▶ _Your objective_: Return exactly those lines of the material below that fall between the line holding "- Start timer" and the line holding "- A notification", inclusive.

▶ _The data_:

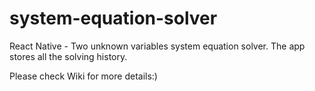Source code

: # system-equation-solver
React Native - Two unknown variables system equation solver. The app stores all the solving history.

Please check Wiki for more details:)
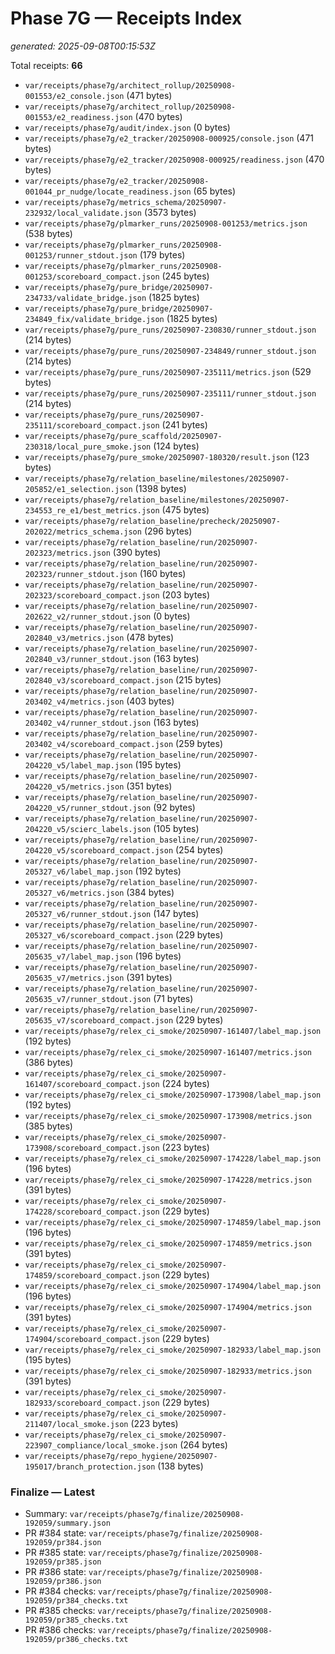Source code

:# Phase 7G — Receipts Index
_generated: 2025-09-08T00:15:53Z_

Total receipts: **66**

- `var/receipts/phase7g/architect_rollup/20250908-001553/e2_console.json`  (471 bytes)
- `var/receipts/phase7g/architect_rollup/20250908-001553/e2_readiness.json`  (470 bytes)
- `var/receipts/phase7g/audit/index.json`  (0 bytes)
- `var/receipts/phase7g/e2_tracker/20250908-000925/console.json`  (471 bytes)
- `var/receipts/phase7g/e2_tracker/20250908-000925/readiness.json`  (470 bytes)
- `var/receipts/phase7g/e2_tracker/20250908-001044_pr_nudge/locate_readiness.json`  (65 bytes)
- `var/receipts/phase7g/metrics_schema/20250907-232932/local_validate.json`  (3573 bytes)
- `var/receipts/phase7g/plmarker_runs/20250908-001253/metrics.json`  (538 bytes)
- `var/receipts/phase7g/plmarker_runs/20250908-001253/runner_stdout.json`  (179 bytes)
- `var/receipts/phase7g/plmarker_runs/20250908-001253/scoreboard_compact.json`  (245 bytes)
- `var/receipts/phase7g/pure_bridge/20250907-234733/validate_bridge.json`  (1825 bytes)
- `var/receipts/phase7g/pure_bridge/20250907-234849_fix/validate_bridge.json`  (1825 bytes)
- `var/receipts/phase7g/pure_runs/20250907-230830/runner_stdout.json`  (214 bytes)
- `var/receipts/phase7g/pure_runs/20250907-234849/runner_stdout.json`  (214 bytes)
- `var/receipts/phase7g/pure_runs/20250907-235111/metrics.json`  (529 bytes)
- `var/receipts/phase7g/pure_runs/20250907-235111/runner_stdout.json`  (214 bytes)
- `var/receipts/phase7g/pure_runs/20250907-235111/scoreboard_compact.json`  (241 bytes)
- `var/receipts/phase7g/pure_scaffold/20250907-230318/local_pure_smoke.json`  (124 bytes)
- `var/receipts/phase7g/pure_smoke/20250907-180320/result.json`  (123 bytes)
- `var/receipts/phase7g/relation_baseline/milestones/20250907-205852/e1_selection.json`  (1398 bytes)
- `var/receipts/phase7g/relation_baseline/milestones/20250907-234553_re_e1/best_metrics.json`  (475 bytes)
- `var/receipts/phase7g/relation_baseline/precheck/20250907-202022/metrics_schema.json`  (296 bytes)
- `var/receipts/phase7g/relation_baseline/run/20250907-202323/metrics.json`  (390 bytes)
- `var/receipts/phase7g/relation_baseline/run/20250907-202323/runner_stdout.json`  (160 bytes)
- `var/receipts/phase7g/relation_baseline/run/20250907-202323/scoreboard_compact.json`  (203 bytes)
- `var/receipts/phase7g/relation_baseline/run/20250907-202622_v2/runner_stdout.json`  (0 bytes)
- `var/receipts/phase7g/relation_baseline/run/20250907-202840_v3/metrics.json`  (478 bytes)
- `var/receipts/phase7g/relation_baseline/run/20250907-202840_v3/runner_stdout.json`  (163 bytes)
- `var/receipts/phase7g/relation_baseline/run/20250907-202840_v3/scoreboard_compact.json`  (215 bytes)
- `var/receipts/phase7g/relation_baseline/run/20250907-203402_v4/metrics.json`  (403 bytes)
- `var/receipts/phase7g/relation_baseline/run/20250907-203402_v4/runner_stdout.json`  (163 bytes)
- `var/receipts/phase7g/relation_baseline/run/20250907-203402_v4/scoreboard_compact.json`  (259 bytes)
- `var/receipts/phase7g/relation_baseline/run/20250907-204220_v5/label_map.json`  (195 bytes)
- `var/receipts/phase7g/relation_baseline/run/20250907-204220_v5/metrics.json`  (351 bytes)
- `var/receipts/phase7g/relation_baseline/run/20250907-204220_v5/runner_stdout.json`  (92 bytes)
- `var/receipts/phase7g/relation_baseline/run/20250907-204220_v5/scierc_labels.json`  (105 bytes)
- `var/receipts/phase7g/relation_baseline/run/20250907-204220_v5/scoreboard_compact.json`  (254 bytes)
- `var/receipts/phase7g/relation_baseline/run/20250907-205327_v6/label_map.json`  (192 bytes)
- `var/receipts/phase7g/relation_baseline/run/20250907-205327_v6/metrics.json`  (384 bytes)
- `var/receipts/phase7g/relation_baseline/run/20250907-205327_v6/runner_stdout.json`  (147 bytes)
- `var/receipts/phase7g/relation_baseline/run/20250907-205327_v6/scoreboard_compact.json`  (229 bytes)
- `var/receipts/phase7g/relation_baseline/run/20250907-205635_v7/label_map.json`  (196 bytes)
- `var/receipts/phase7g/relation_baseline/run/20250907-205635_v7/metrics.json`  (391 bytes)
- `var/receipts/phase7g/relation_baseline/run/20250907-205635_v7/runner_stdout.json`  (71 bytes)
- `var/receipts/phase7g/relation_baseline/run/20250907-205635_v7/scoreboard_compact.json`  (229 bytes)
- `var/receipts/phase7g/relex_ci_smoke/20250907-161407/label_map.json`  (192 bytes)
- `var/receipts/phase7g/relex_ci_smoke/20250907-161407/metrics.json`  (386 bytes)
- `var/receipts/phase7g/relex_ci_smoke/20250907-161407/scoreboard_compact.json`  (224 bytes)
- `var/receipts/phase7g/relex_ci_smoke/20250907-173908/label_map.json`  (192 bytes)
- `var/receipts/phase7g/relex_ci_smoke/20250907-173908/metrics.json`  (385 bytes)
- `var/receipts/phase7g/relex_ci_smoke/20250907-173908/scoreboard_compact.json`  (223 bytes)
- `var/receipts/phase7g/relex_ci_smoke/20250907-174228/label_map.json`  (196 bytes)
- `var/receipts/phase7g/relex_ci_smoke/20250907-174228/metrics.json`  (391 bytes)
- `var/receipts/phase7g/relex_ci_smoke/20250907-174228/scoreboard_compact.json`  (229 bytes)
- `var/receipts/phase7g/relex_ci_smoke/20250907-174859/label_map.json`  (196 bytes)
- `var/receipts/phase7g/relex_ci_smoke/20250907-174859/metrics.json`  (391 bytes)
- `var/receipts/phase7g/relex_ci_smoke/20250907-174859/scoreboard_compact.json`  (229 bytes)
- `var/receipts/phase7g/relex_ci_smoke/20250907-174904/label_map.json`  (196 bytes)
- `var/receipts/phase7g/relex_ci_smoke/20250907-174904/metrics.json`  (391 bytes)
- `var/receipts/phase7g/relex_ci_smoke/20250907-174904/scoreboard_compact.json`  (229 bytes)
- `var/receipts/phase7g/relex_ci_smoke/20250907-182933/label_map.json`  (195 bytes)
- `var/receipts/phase7g/relex_ci_smoke/20250907-182933/metrics.json`  (391 bytes)
- `var/receipts/phase7g/relex_ci_smoke/20250907-182933/scoreboard_compact.json`  (229 bytes)
- `var/receipts/phase7g/relex_ci_smoke/20250907-211407/local_smoke.json`  (223 bytes)
- `var/receipts/phase7g/relex_ci_smoke/20250907-223907_compliance/local_smoke.json`  (264 bytes)
- `var/receipts/phase7g/repo_hygiene/20250907-195017/branch_protection.json`  (138 bytes)

### Finalize — Latest

- Summary: `var/receipts/phase7g/finalize/20250908-192059/summary.json`
- PR #384 state: `var/receipts/phase7g/finalize/20250908-192059/pr384.json`
- PR #385 state: `var/receipts/phase7g/finalize/20250908-192059/pr385.json`
- PR #386 state: `var/receipts/phase7g/finalize/20250908-192059/pr386.json`
- PR #384 checks: `var/receipts/phase7g/finalize/20250908-192059/pr384_checks.txt`
- PR #385 checks: `var/receipts/phase7g/finalize/20250908-192059/pr385_checks.txt`
- PR #386 checks: `var/receipts/phase7g/finalize/20250908-192059/pr386_checks.txt`

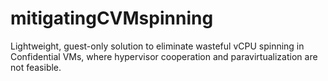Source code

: # mitigatingCVMspinning
Lightweight, guest-only solution to eliminate wasteful vCPU spinning in Confidential VMs, where hypervisor cooperation and paravirtualization are not feasible.
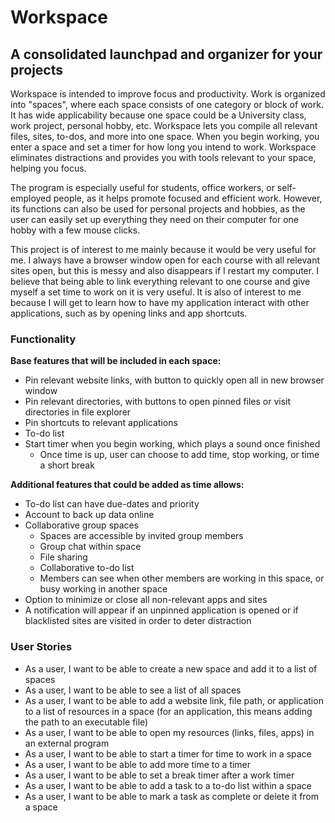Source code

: # Workspace

## A consolidated launchpad and organizer for your projects

Workspace is intended to improve focus and productivity. Work is organized into "spaces", where each space consists of 
one category or block of work. It has wide applicability because one space could be a University class, work project,
personal hobby, etc. Workspace lets you compile all relevant files, sites, to-dos, and more into one space. When you
begin working, you enter a space and set a timer for how long you intend to work. Workspace eliminates distractions and
provides you with tools relevant to your space, helping you focus. 

The program is especially useful for students, office workers, or self-employed people, as it helps promote focused and 
efficient work. However, its functions can also be used for personal projects and hobbies, as the user can easily set up 
everything they need on their computer for one hobby with a few mouse clicks.

This project is of interest to me mainly because it would be very useful for me. I always have a browser 
window open for each course with all relevant sites open, but this is messy and also disappears if I restart my
computer. I believe that being able to link everything relevant to one course and give myself a set time to work on it
is very useful. It is also of interest to me because I will get to learn how to have my application interact with
other applications, such as by opening links and app shortcuts.

### Functionality

**Base features that will be included in each space:**
- Pin relevant website links, with button to quickly open all in new browser window
- Pin relevant directories, with buttons to open pinned files or visit directories in file explorer
- Pin shortcuts to relevant applications
- To-do list
- Start timer when you begin working, which plays a sound once finished
  - Once time is up, user can choose to add time, stop working, or time a short break

**Additional features that could be added as time allows:**
- To-do list can have due-dates and priority
- Account to back up data online
- Collaborative group spaces
  - Spaces are accessible by invited group members
  - Group chat within space
  - File sharing
  - Collaborative to-do list
  - Members can see when other members are working in this space, or busy working in another space
- Option to minimize or close all non-relevant apps and sites
- A notification will appear if an unpinned application is opened or if blacklisted sites are visited in order to deter
distraction

### User Stories

- As a user, I want to be able to create a new space and add it to a list of spaces
- As a user, I want to be able to see a list of all spaces
- As a user, I want to be able to add a website link, file path, or application to a list of resources in a space 
(for an application, this means adding the path to an executable file)
- As a user, I want to be able to open my resources (links, files, apps) in an external program
- As a user, I want to be able to start a timer for time to work in a space
- As a user, I want to be able to add more time to a timer
- As a user, I want to be able to set a break timer after a work timer
- As a user, I want to be able to add a task to a to-do list within a space
- As a user, I want to be able to mark a task as complete or delete it from a space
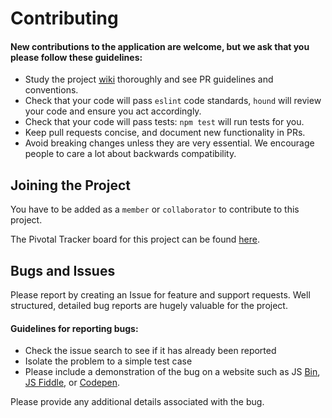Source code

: # Contributing

#### New contributions to the application are welcome, but we ask that you please follow these guidelines:
* Study the project [wiki](https://github.com/PlugMe-ng/plugme-server/wiki) thoroughly and see PR guidelines and conventions.
* Check that your code will pass `eslint` code standards, `hound` will review your code and ensure you act accordingly.
* Check that your code will pass tests: `npm test` will run tests for you.
* Keep pull requests concise, and document new functionality in PRs.
* Avoid breaking changes unless they are very essential. We encourage people to care a lot about backwards compatibility.

## Joining the Project

You have to be added as a `member` or `collaborator` to contribute to this project.

The Pivotal Tracker board for this project can be found [here](https://www.pivotaltracker.com/n/projects/2160096).

## Bugs and Issues

Please report by creating an Issue for feature and support requests. Well structured, detailed bug reports are hugely valuable for the project.

#### Guidelines for reporting bugs:
* Check the issue search to see if it has already been reported
* Isolate the problem to a simple test case
* Please include a demonstration of the bug on a website such as JS [Bin](http://jsbin.com), [JS Fiddle](https://jsfiddle.net/), or [Codepen](https://codepen.io/pen).

Please provide any additional details associated with the bug.
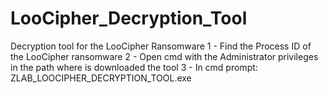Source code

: # LooCipher_Decryption_Tool
Decryption tool for the LooCipher Ransomware
1 - Find the Process ID of the LooCipher ransomware
2 - Open cmd with the Administrator privileges in the path where is downloaded the tool
3 - In cmd prompt: ZLAB_LOOCIPHER_DECRYPTION_TOOL.exe <PID>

▶ _Response to this exercise_:
- Start timer when you begin working, which plays a sound once finished
  - Once time is up, user can choose to add time, stop working, or time a short break

**Additional features that could be added as time allows:**
- To-do list can have due-dates and priority
- Account to back up data online
- Collaborative group spaces
  - Spaces are accessible by invited group members
  - Group chat within space
  - File sharing
  - Collaborative to-do list
  - Members can see when other members are working in this space, or busy working in another space
- Option to minimize or close all non-relevant apps and sites
- A notification will appear if an unpinned application is opened or if blacklisted sites are visited in order to deter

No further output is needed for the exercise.